Rollback Reports document the details of rollback operations performed on a database. These reports include information about each changeset that was rolled back, the execution status, time of rollback, and any messages or errors encountered during the process.
These reports improve auditing and compliance, providing a clear record of undoing changes and helping teams ensure that the database can be safely reverted to a previous state when necessary.
They help teams answer questions like:
- Which changes have been rolled back recently?
- What were the reasons for each rollback?
- How long did each rollback operation take?
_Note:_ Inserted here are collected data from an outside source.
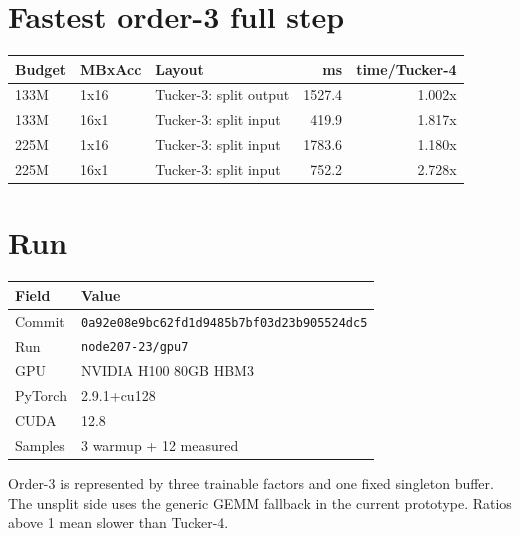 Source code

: \documentclass[10pt]{article}
\begin{document}
\section{Fastest order-3 full step}
\begin{center}
\small
\begin{tabular}{lllrr}
\toprule
\textbf{Budget} & \textbf{MBxAcc} & \textbf{Layout} & \textbf{ms} & \textbf{time/Tucker-4} \\
\midrule
133M & 1x16 & Tucker-3: split output & 1527.4 & 1.002x \\
133M & 16x1 & Tucker-3: split input & 419.9 & 1.817x \\
225M & 1x16 & Tucker-3: split input & 1783.6 & 1.180x \\
225M & 16x1 & Tucker-3: split input & 752.2 & 2.728x \\
\bottomrule
\end{tabular}
\end{center}
\section{Run}
\begin{center}
\small
\begin{tabular}{ll}
\toprule
\textbf{Field} & \textbf{Value} \\
\midrule
Commit & \texttt{0a92e08e9bc62fd1d9485b7bf03d23b905524dc5} \\
Run & \texttt{node207-23/gpu7} \\
GPU & NVIDIA H100 80GB HBM3 \\
PyTorch & 2.9.1+cu128 \\
CUDA & 12.8 \\
Samples & 3 warmup + 12 measured \\
\bottomrule
\end{tabular}
\end{center}
\footnotesize Order-3 is represented by three trainable factors and one fixed singleton buffer. The unsplit side uses the generic GEMM fallback in the current prototype. Ratios above 1 mean slower than Tucker-4.
\end{document}

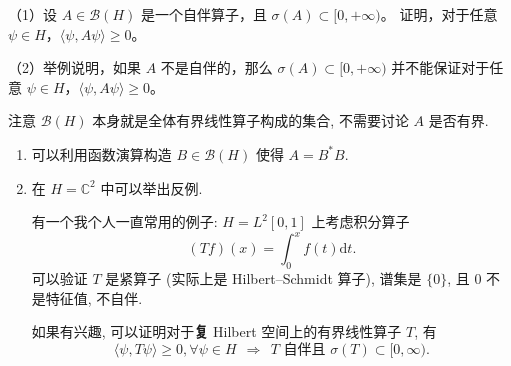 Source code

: \begin{2}
（1）设 $A \in \mathcal{B}(H)$ 是一个自伴算子，且 $\sigma(A) \subset[0,+\infty)$。
证明，对于任意 $\psi \in H$，$\langle\psi, A \psi\rangle \geqslant 0$。

（2）举例说明，如果 $A$ 不是自伴的，那么 $\sigma(A) \subset[0,+\infty)$ 
并不能保证对于任意 $\psi \in H$，$\langle\psi, A \psi\rangle \geqslant 0$。
\end{2}
注意 $\mathcal{B}(H)$ 本身就是全体有界线性算子构成的集合, 不需要讨论 $A$ 是否有界.
\begin{enumerate}
    \item[(1)] 可以利用函数演算构造 $B\in\mathcal{B}(H)$ 使得 $A=B^*B$. 
    \item[(2)] 在 $H=\mathbb{C}^2$ 中可以举出反例. 

    有一个我个人一直常用的例子: $H=L^2[0,1]$ 上考虑积分算子 
    $$(Tf)(x)=\int_0^xf(t)\mathrm{d}t.$$
    可以验证 $T$ 是紧算子 (实际上是 Hilbert--Schmidt 算子), 谱集是 $\{0\}$, 且 $0$ 不是特征值, 不自伴.
    
    如果有兴趣, 可以证明对于\textbf{复} Hilbert 空间上的有界线性算子 $T$, 有 
    $$\langle \psi,T\psi\rangle\geqslant 0, \forall\psi\in H
    \ \ \Longrightarrow\ \ T \text{ 自伴且 } \sigma(T)\subset[0,\infty).$$
    \end{enumerate}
- Were there any issues encountered during the rollbacks?
- Which changes are most commonly rolled back, and why?
Bring change monitoring to your pipelines with database DevOps
The roles database observability plays across modern application development, database, and data teams come in many forms across the entire pipeline. Learn more about the value of bringing pipeline analytics and change operation monitoring to your pipelines: 5 benefits of database observability that help you unlock the future, faster.
With Liquibase – a complete database DevOps solution for application development, database, DevOps, and data teams – observability is built into every change and every action. Database pipelines can finally benefit from the same kind of visibility, traceability, and continuous optimization as the rest of the streamlined and automated pipeline.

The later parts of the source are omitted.